Saved entries:
=======
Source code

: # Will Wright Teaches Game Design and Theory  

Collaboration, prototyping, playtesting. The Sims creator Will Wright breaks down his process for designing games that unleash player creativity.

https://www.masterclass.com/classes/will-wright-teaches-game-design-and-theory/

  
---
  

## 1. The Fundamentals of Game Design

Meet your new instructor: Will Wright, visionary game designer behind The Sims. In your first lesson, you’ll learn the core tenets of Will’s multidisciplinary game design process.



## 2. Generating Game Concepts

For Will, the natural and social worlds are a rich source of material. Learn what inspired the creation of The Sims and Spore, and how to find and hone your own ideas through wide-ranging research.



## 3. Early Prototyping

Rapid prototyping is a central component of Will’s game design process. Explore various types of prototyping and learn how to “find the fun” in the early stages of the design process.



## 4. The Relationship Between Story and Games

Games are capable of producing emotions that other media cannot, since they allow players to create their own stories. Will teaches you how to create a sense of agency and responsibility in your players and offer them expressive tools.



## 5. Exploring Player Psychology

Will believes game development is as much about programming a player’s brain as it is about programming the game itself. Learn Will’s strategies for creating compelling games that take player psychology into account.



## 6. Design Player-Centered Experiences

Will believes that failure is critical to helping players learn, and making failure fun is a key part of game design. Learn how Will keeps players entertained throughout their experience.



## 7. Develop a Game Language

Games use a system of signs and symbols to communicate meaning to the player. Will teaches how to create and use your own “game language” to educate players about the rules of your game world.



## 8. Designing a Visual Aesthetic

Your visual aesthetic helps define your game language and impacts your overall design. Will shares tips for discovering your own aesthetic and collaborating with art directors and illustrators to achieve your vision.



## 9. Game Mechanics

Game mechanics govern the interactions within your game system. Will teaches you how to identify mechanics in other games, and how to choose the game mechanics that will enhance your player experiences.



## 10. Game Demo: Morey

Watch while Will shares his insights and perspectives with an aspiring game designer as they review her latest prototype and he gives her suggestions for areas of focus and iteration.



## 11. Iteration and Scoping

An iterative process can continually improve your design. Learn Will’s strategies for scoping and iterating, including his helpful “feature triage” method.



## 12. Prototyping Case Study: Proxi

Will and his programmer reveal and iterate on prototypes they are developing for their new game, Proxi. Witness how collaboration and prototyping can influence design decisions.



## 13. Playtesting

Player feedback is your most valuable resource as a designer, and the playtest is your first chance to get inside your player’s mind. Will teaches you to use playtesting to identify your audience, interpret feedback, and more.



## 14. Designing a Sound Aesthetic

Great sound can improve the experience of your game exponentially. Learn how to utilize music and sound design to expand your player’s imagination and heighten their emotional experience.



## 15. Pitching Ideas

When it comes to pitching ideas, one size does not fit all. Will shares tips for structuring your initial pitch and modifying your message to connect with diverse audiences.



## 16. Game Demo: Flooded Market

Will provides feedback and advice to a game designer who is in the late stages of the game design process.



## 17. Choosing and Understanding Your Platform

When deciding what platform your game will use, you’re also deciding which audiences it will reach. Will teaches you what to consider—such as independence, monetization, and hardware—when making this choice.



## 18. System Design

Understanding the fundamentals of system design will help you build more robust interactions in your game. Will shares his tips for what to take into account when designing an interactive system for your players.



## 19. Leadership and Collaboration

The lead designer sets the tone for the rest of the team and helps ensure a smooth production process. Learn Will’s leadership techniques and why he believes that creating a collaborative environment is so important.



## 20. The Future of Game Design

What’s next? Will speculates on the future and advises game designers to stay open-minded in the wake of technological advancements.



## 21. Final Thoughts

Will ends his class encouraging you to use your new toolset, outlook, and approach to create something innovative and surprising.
=======
Only lines with the word "account" count here; copy every one from the records.

- _ANSWER FOR THIS EXERCISE_
Will believes game development is as much about programming a player’s brain as it is about programming the game itself. Learn Will’s strategies for creating compelling games that take player psychology into account.
Understanding the fundamentals of system design will help you build more robust interactions in your game. Will shares his tips for what to take into account when designing an interactive system for your players.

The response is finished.